Navigating Your Personal Style in Your 20s

how to find the right version of you


Words by Sinead O'Reilly
October 24th, 2016

As retailers like COS, Acne and Finery London continue to thrive, so does the age old cliché that, less really is more. A welcomed break from the fast fashion culture which accosted us all during the boom, the words ‘capsule’ and ‘wardrobe’ have never been so well acquainted. Wise words of course, particularly in terms of money and conscience, but we could probably do without the feelings of responsibility and obligation during every impromptu shopping trip. Feelings of “Treat Yo Self” are slowly diminished into feelings of “Treat yourself on occasion, when you truly feel that you are deserving of it”, with all grammatical errors removed. Seeping into your brain at every turn is that incessant voice, which, coincidentally, sounds distinctly like your mother, saying, “Do you really need that?” or “Now when are you really going to wear that?”

She is, to some degree, completely correct. Your coat from last season, could definitely weather another. You’ve barely broken in those boots you nabbed at the Christmas sales. And, classic as they are, you absolutely, under no circumstances have any excuse to buy yet another little black dress. And yet, you have absolutely nothing to wear. Though it seems utterly impossible, it’s true, because you are victim of circumstance. You are a victim of your 20’s.


A widely disputed period of time, peoples’ attitudes differ hugely on this decade in their lives. Some love/ed it – embracing every new experience, revelling in the joy that, the morning after a bottle of wine, they can still be cured by 10 a.m. with an extra strong coffee. Some hate it – feeling the constant pressure of people pleasing and the upward battle of hierarchy, all while cursing the fact that it is now very much downhill when it comes to their metabolism. Both, whether they are guzzling a glass of wine or trying desperately to shake the title of ‘The Intern’, two years after they are officially employed, have one thing in common: neither can dress consistently well. And how could they be expected to? Your 20’s is just one upheaval after another, a back and forth of, clinging to your youth and accepting responsibility.

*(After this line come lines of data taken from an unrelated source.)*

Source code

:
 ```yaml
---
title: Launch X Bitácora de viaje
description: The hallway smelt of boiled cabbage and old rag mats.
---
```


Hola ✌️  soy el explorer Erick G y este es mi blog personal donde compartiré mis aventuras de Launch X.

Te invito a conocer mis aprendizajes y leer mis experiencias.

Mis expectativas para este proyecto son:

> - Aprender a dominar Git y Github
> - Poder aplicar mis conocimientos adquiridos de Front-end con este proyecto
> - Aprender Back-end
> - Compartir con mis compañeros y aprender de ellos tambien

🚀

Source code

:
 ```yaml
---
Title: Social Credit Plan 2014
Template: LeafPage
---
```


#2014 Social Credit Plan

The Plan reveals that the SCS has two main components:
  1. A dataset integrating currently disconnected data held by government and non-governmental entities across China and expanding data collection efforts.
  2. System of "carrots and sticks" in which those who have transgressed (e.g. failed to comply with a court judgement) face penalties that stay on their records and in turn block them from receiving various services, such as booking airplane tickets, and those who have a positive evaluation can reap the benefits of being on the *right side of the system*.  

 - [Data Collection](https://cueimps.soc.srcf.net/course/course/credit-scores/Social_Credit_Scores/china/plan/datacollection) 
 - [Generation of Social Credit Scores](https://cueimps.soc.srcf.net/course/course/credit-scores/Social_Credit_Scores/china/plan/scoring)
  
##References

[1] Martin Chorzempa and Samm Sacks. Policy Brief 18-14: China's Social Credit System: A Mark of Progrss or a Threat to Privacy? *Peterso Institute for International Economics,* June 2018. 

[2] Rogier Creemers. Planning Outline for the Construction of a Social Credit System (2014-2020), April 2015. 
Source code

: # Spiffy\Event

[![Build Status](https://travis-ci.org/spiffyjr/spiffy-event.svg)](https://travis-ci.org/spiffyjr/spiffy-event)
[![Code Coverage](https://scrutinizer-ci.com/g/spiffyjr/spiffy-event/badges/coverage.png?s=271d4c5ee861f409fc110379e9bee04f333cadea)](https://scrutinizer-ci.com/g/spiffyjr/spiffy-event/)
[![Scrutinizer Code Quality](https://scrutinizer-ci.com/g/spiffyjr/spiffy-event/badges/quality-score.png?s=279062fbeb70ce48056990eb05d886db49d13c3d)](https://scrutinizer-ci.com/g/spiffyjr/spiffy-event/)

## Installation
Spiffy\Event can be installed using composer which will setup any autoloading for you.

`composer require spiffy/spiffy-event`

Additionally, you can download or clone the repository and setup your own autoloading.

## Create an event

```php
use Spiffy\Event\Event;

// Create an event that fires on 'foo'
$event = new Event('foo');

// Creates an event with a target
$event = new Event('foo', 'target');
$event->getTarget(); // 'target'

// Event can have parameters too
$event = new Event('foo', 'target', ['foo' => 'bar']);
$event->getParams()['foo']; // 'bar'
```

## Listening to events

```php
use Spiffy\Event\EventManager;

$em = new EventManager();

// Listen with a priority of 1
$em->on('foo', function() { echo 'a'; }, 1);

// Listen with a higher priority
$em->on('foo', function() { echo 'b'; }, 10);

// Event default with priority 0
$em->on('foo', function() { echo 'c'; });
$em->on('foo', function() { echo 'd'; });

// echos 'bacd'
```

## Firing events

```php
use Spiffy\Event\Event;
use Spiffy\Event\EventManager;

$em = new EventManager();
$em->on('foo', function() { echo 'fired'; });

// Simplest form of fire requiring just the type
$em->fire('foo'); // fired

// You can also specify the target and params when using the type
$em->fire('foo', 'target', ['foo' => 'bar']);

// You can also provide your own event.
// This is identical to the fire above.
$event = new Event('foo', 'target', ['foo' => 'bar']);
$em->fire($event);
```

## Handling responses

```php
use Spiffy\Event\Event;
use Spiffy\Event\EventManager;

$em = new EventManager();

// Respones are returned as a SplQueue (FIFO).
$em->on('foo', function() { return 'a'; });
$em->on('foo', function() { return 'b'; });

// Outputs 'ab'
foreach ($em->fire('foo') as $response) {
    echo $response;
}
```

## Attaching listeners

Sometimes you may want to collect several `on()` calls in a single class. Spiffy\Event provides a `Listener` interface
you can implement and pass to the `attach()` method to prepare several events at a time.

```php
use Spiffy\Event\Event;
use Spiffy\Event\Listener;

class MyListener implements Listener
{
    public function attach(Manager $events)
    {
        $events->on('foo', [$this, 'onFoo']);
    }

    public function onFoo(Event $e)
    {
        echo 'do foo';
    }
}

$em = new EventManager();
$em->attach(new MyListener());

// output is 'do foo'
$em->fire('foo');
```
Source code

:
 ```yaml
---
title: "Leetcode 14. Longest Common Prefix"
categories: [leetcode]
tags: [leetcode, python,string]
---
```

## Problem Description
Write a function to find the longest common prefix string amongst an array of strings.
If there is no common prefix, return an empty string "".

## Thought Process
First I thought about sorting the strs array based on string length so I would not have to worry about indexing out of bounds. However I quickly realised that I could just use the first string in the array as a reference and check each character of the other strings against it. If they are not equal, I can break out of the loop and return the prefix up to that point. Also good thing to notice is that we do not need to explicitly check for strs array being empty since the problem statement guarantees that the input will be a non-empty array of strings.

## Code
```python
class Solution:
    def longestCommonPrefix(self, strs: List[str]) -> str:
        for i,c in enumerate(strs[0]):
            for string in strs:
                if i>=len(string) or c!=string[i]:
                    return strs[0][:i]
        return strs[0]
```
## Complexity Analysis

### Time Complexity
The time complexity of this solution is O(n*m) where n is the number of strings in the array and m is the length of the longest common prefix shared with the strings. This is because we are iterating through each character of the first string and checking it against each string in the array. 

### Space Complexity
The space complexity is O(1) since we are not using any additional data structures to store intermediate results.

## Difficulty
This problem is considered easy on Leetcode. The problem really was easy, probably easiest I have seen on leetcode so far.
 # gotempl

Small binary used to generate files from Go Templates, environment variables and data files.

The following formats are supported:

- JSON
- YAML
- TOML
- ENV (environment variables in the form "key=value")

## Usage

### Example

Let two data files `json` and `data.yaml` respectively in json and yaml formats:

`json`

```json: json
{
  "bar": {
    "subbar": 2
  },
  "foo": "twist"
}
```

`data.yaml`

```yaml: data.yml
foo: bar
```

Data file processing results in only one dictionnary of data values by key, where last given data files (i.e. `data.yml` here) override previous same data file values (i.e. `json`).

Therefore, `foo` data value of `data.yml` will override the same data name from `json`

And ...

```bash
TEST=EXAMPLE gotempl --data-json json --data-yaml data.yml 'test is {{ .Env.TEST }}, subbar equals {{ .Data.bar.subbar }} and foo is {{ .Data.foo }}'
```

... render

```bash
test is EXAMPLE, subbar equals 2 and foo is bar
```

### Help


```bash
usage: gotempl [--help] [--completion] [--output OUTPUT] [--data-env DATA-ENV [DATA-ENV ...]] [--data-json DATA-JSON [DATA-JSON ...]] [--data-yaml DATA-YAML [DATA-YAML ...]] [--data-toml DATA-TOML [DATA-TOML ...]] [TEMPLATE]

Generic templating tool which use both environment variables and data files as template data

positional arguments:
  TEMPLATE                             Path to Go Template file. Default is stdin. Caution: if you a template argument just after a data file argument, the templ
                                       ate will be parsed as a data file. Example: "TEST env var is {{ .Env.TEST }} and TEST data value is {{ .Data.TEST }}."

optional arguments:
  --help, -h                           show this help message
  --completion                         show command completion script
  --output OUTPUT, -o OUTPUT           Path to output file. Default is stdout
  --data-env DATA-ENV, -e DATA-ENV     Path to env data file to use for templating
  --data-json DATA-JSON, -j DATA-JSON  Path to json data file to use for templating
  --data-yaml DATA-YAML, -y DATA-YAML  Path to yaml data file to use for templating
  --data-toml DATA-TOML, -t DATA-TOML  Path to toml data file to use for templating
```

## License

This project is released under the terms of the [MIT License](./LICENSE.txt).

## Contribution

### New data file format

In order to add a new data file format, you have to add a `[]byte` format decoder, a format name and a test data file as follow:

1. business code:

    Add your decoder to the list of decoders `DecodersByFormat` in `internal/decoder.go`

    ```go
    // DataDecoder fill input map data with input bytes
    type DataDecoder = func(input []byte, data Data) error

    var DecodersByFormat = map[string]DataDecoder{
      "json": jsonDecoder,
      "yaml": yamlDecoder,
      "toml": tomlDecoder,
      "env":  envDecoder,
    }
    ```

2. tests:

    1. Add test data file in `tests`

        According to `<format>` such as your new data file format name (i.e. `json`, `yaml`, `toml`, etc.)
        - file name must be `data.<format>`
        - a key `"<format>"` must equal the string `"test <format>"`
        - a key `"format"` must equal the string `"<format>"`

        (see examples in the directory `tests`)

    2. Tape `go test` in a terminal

Life in university serves as a time of growth. You are no longer bound by the barricade of your Catholic school uniform. After 13 years, knee-socks are finally optional in your life. It is time to express yourself through your garb. And express yourself, you do. While it is often assumed that college students spend their days in jeans and trainers, pulled together proudly with a university hoodie, a quick visit to Thomas Street or College Green, reveals a totally different reality. Colour fills the streets, with bold and brash ensembles at every turn, each student subconsciously trying to out-do the other in their high-street/vintage compilation. Quirkiness is in, the fundamentals of dressing for the weather are not. That’s another thing, early twenty-somethings do not get cold. Bare shoulders (knees and toes) are a must when queuing for that club, gig or show, how you deal with the hypothermia is your business.

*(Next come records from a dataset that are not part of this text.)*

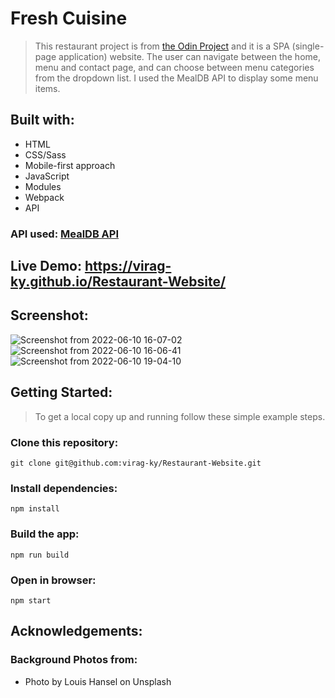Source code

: # Fresh Cuisine
> This restaurant project is from [the Odin Project](https://www.theodinproject.com/) and it is a SPA (single-page application) website. The user can navigate between the home, menu and contact page, and can choose between menu categories from the dropdown list.  I used the MealDB API to display some menu items.

## Built with:
* HTML
* CSS/Sass
* Mobile-first approach
* JavaScript
* Modules
* Webpack
* API

### API used: [MealDB API](https://www.themealdb.com/api.php)

## Live Demo: https://virag-ky.github.io/Restaurant-Website/

## Screenshot:
![Screenshot from 2022-06-10 16-07-02](https://user-images.githubusercontent.com/79658534/173106052-7912fafc-52eb-46e0-9627-d3fbe9936ace.png)
![Screenshot from 2022-06-10 16-06-41](https://user-images.githubusercontent.com/79658534/173106068-c573cb80-ef06-4e2a-98fc-f7a5dc841459.png)
![Screenshot from 2022-06-10 19-04-10](https://user-images.githubusercontent.com/79658534/173106387-67caa76e-7d1c-438d-b7e6-3ac8c863e283.png)

## Getting Started:
> To get a local copy up and running follow these simple example steps.

### Clone this repository:
```
git clone git@github.com:virag-ky/Restaurant-Website.git
```
### Install dependencies:
```
npm install
```

### Build the app:
```
npm run build
```

### Open in browser:
```
npm start
```


## Acknowledgements:
### Background Photos from:
* Photo by Louis Hansel on Unsplash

Fast forward to your life as a young graduate. No longer at the top of the ladder (few care about the Zine you and your bestie made during your Erasmus year), you are suddenly faced with the challenge of getting your peers to take you seriously. And, unfortunately, wearing an oversized jumper dress with fluorescent tights just won’t cut it. Vetements, you are not. All at once there is a scramble to find everything black in your wardrobe and to filter out the skirts and dresses that leave little (if anything) to the imagination. You make solid attempts at building a ‘work wardrobe’, but, on a graduate salary and with the first taste of real time rent on your lips, your look ends up being less about making a mark and more about making do. Like, who in their right mind would pick buying a formal suit over a pair of printed statement boots?!

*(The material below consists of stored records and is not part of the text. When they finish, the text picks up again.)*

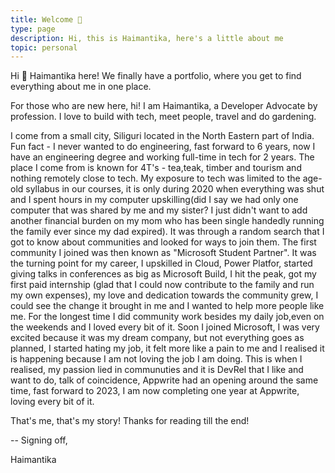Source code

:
```yaml
---
title: Welcome 👋
type: page
description: Hi, this is Haimantika, here's a little about me
topic: personal
---
```


Hi 👋 Haimantika here! We finally have a portfolio, where you get to find everything about me in one place.

For those who are new here, hi! I am Haimantika, a Developer Advocate by profession. I love to build with tech, meet people, travel and do gardening.

I come from a small city, Siliguri located in the North Eastern part of India. Fun fact - I never wanted to do engineering, fast forward to 6 years, now I have an engineering degree and working full-time in tech for 2 years. The place I come from is known for 4T's - tea,teak, timber and tourism and nothing remotely close to tech. My exposure to tech was limited to the age-old syllabus in our courses, it is only during 2020 when everything was shut and I spent hours in my computer upskilling(did I say we had only one computer that was shared by me and my sister? I just didn't want to add another financial burden on my mom who has been single handedly running the family ever since my dad expired). It was through a random search that I got to know about communities and looked for ways to join them. The first community I joined was then known as "Microsoft Student Partner". It was the turning point for my career, I upskilled in Cloud, Power Platfor, started giving talks in conferences as big as Microsoft Build, I hit the peak, got my first paid internship (glad that I could now contribute to the family and run my own expenses), my love and dedication towards the community grew, I could see the change it brought in me and I wanted to help more people like me. For the longest time I did community work besides my daily job,even on the weekends and I loved every bit of it. Soon I joined Microsoft, I was very excited because it was my dream company, but not everything goes as planned, I started hating my job, it felt more like a pain to me and I realised it is happening because I am not loving the job I am doing. This is when I realised, my passion lied in communuties and it is DevRel that I like and want to do, talk of coincidence, Appwrite had an opening around the same time, fast forward to 2023, I am now completing one year at Appwrite, loving every bit of it.

That's me, that's my story! Thanks for reading till the end!

-- Signing off,

Haimantika
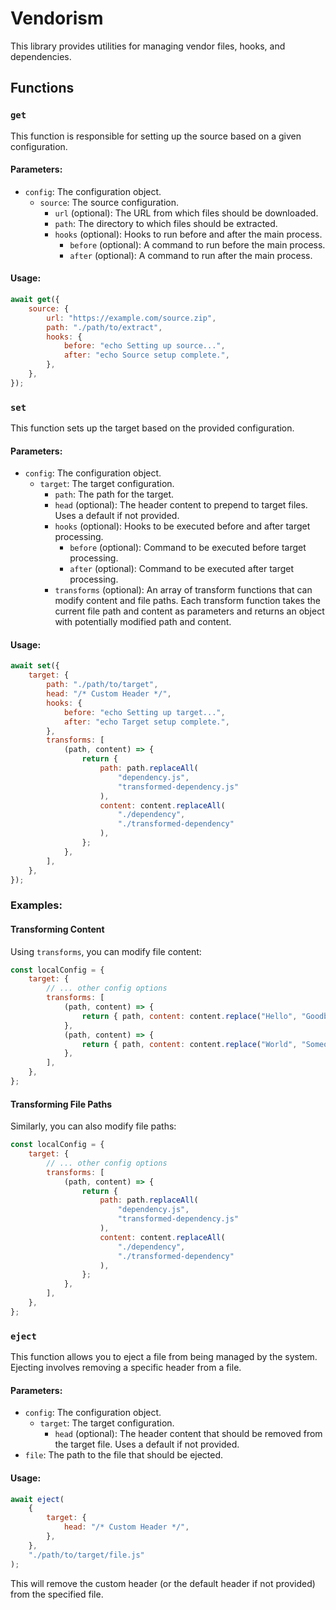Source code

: # Vendorism

This library provides utilities for managing vendor files, hooks, and dependencies.

## Functions

### `get`

This function is responsible for setting up the source based on a given configuration.

#### Parameters:

-   `config`: The configuration object.
    -   `source`: The source configuration.
        -   `url` (optional): The URL from which files should be downloaded.
        -   `path`: The directory to which files should be extracted.
        -   `hooks` (optional): Hooks to run before and after the main process.
            -   `before` (optional): A command to run before the main process.
            -   `after` (optional): A command to run after the main process.

#### Usage:

```javascript
await get({
	source: {
		url: "https://example.com/source.zip",
		path: "./path/to/extract",
		hooks: {
			before: "echo Setting up source...",
			after: "echo Source setup complete.",
		},
	},
});
```

### `set`

This function sets up the target based on the provided configuration.

#### Parameters:

-   `config`: The configuration object.
    -   `target`: The target configuration.
        -   `path`: The path for the target.
        -   `head` (optional): The header content to prepend to target files. Uses a default if not provided.
        -   `hooks` (optional): Hooks to be executed before and after target processing.
            -   `before` (optional): Command to be executed before target processing.
            -   `after` (optional): Command to be executed after target processing.
        -   `transforms` (optional): An array of transform functions that can modify content and file paths. Each transform function takes the current file path and content as parameters and returns an object with potentially modified path and content.

#### Usage:

```javascript
await set({
	target: {
		path: "./path/to/target",
		head: "/* Custom Header */",
		hooks: {
			before: "echo Setting up target...",
			after: "echo Target setup complete.",
		},
		transforms: [
			(path, content) => {
				return {
					path: path.replaceAll(
						"dependency.js",
						"transformed-dependency.js"
					),
					content: content.replaceAll(
						"./dependency",
						"./transformed-dependency"
					),
				};
			},
		],
	},
});
```

### Examples:

#### Transforming Content

Using `transforms`, you can modify file content:

```javascript
const localConfig = {
	target: {
		// ... other config options
		transforms: [
			(path, content) => {
				return { path, content: content.replace("Hello", "Goodbye") };
			},
			(path, content) => {
				return { path, content: content.replace("World", "Someone") };
			},
		],
	},
};
```

#### Transforming File Paths

Similarly, you can also modify file paths:

```javascript
const localConfig = {
	target: {
		// ... other config options
		transforms: [
			(path, content) => {
				return {
					path: path.replaceAll(
						"dependency.js",
						"transformed-dependency.js"
					),
					content: content.replaceAll(
						"./dependency",
						"./transformed-dependency"
					),
				};
			},
		],
	},
};
```

### `eject`

This function allows you to eject a file from being managed by the system. Ejecting involves removing a specific header from a file.

#### Parameters:

-   `config`: The configuration object.
    -   `target`: The target configuration.
        -   `head` (optional): The header content that should be removed from the target file. Uses a default if not provided.
-   `file`: The path to the file that should be ejected.

#### Usage:

```javascript
await eject(
	{
		target: {
			head: "/* Custom Header */",
		},
	},
	"./path/to/target/file.js"
);
```

This will remove the custom header (or the default header if not provided) from the specified file.
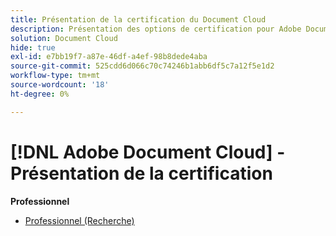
 ```yaml
---
title: Présentation de la certification du Document Cloud
description: Présentation des options de certification pour Adobe Document Cloud
solution: Document Cloud
hide: true
exl-id: e7bb19f7-a87e-46df-a4ef-98b8dede4aba
source-git-commit: 525cdd6d066c70c74246b1abb6df5c7a12f5e1d2
workflow-type: tm+mt
source-wordcount: '18'
ht-degree: 0%

---
```


# [!DNL Adobe Document Cloud] - Présentation de la certification

**Professionnel**

* [Professionnel (Recherche)](/help/certifications/adc/adc-p-business.md) <!--AD0-D106-->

Things do, of course, get better. Job security improves and inevitably so does your style. Not because money can buy style, it can’t. We won’t name names, but a quick glance at certain ‘A-List’ celebrities will prove that theory wrong time after time. But, because over time you get to know your style and yourself. You’ll realise that maybe there is nothing sexy about getting hypothermia on a night out. Your look will be just as slick with a chic yet sensible jacket over it. And that actually, all black everything, really isn’t your thing. Yes you need to look formal, but you can do it just as well in a deep burgundy pantsuit and a pair of charcoal ankle boots, as you can in an ill-fitting black pinstripe number.

Getting to this headspace is wonderful. Tricky, but wonderful. And the same goes for the wardrobe, it can be an uphill climb. Yes you’ve garnered quite a collection over time, but all that glitters (like your numerous vintage sequined pieces) is not gold. So despite the current minimalist trend and your mother’s unrelenting voice in your head, relax. She’s not always right. Your wardrobe may truly need expansion. Sometimes more is more. So, when the vibe (and garment) is right, we’d always encourage you to treat yourself.